For those who care about these sort of things, I played Deadly Premonition: The Director’s Cut for the PS3. There was previously an Xbox 360 release and a Japanese version for PS3. I don’t have the experience to recommend those versions, or not. I do though heartily agree with this review and if you would be interested in trying this game out on your PC, please go here and vote for it!
And now for a recipe! The name for these was inspired by an item in the game, though the recipe comes from elsewhere. This recipe does require a special kitchen implement: a popover pan. I wouldn’t recommend trying it without, but if you do, let me know how it goes.
- 3 refrigerated biscuits (Grands! or any other brand)
- 1 Tablespoon butter, melted
- 6 slices of bacon
- 6 eggs
- ½ cup cheddar cheese, shredded
- Cook the bacon about half way, either in the oven on a cookie sheet or in a pan.
- Preheat oven to 400 degrees Fahrenheit.
- Grease the insides of the popover pans with the melted butter.
- Cut biscuits in half and stretch them out to about half thickness and place them in the bottom of the popover pans.

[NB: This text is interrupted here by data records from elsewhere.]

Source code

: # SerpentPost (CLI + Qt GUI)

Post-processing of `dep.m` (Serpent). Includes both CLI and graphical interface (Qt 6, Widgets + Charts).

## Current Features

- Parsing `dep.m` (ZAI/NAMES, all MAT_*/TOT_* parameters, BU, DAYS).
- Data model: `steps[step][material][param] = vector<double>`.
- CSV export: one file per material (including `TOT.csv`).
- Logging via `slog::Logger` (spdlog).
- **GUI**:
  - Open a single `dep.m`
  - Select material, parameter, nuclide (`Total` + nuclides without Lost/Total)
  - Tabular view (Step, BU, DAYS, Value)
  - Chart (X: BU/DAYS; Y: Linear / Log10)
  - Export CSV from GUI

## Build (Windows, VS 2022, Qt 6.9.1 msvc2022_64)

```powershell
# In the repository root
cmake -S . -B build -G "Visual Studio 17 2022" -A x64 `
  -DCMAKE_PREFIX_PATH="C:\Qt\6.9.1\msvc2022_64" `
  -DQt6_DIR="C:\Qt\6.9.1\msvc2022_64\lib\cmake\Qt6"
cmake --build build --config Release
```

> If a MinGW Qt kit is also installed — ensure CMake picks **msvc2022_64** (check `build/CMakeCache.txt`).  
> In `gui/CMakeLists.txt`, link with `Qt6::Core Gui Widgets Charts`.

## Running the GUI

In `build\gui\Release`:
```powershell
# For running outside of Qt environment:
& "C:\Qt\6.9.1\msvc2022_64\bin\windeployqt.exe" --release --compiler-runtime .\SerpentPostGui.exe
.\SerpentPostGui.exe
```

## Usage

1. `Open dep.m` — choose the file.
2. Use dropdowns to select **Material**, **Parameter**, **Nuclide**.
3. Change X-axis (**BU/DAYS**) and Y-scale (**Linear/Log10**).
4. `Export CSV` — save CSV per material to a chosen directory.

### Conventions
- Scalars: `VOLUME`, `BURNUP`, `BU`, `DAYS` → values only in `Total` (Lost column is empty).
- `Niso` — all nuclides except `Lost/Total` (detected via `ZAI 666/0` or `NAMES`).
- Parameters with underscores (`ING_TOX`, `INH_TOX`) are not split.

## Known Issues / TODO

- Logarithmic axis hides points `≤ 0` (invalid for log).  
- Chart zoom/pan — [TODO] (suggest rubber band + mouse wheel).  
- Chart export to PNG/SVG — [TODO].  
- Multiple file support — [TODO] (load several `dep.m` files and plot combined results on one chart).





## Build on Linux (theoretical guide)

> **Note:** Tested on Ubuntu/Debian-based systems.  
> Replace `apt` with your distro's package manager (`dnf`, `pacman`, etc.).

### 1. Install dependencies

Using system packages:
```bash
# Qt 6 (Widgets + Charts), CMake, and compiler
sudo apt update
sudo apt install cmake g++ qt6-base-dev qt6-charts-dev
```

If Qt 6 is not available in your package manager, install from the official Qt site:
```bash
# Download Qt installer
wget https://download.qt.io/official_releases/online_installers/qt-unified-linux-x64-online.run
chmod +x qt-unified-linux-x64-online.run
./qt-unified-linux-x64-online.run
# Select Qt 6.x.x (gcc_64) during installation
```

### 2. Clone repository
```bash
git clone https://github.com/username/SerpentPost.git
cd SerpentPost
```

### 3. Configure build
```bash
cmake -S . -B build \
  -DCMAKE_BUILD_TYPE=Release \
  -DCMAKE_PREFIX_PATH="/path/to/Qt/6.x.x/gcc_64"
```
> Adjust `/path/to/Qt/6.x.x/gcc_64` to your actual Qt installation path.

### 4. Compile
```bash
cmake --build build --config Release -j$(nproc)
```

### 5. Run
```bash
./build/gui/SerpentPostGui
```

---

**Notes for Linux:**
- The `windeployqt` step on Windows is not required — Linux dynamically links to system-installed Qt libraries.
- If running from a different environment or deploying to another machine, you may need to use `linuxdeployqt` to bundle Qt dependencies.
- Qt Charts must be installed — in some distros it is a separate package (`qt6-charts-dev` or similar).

- Lay bacon around the inner edge of the pans.
- Crack egg into each pan.
- Sprinkle some shredded cheese on top of each egg.
- Place in oven and cook for 20 minutes. I would recommend putting a cookie sheet underneath the popover pan to catch anything that might drip.
- Remove from oven and let cool for about 5 minutes.
- Use a butter knife to help lift the biscuits out of the pan and eat!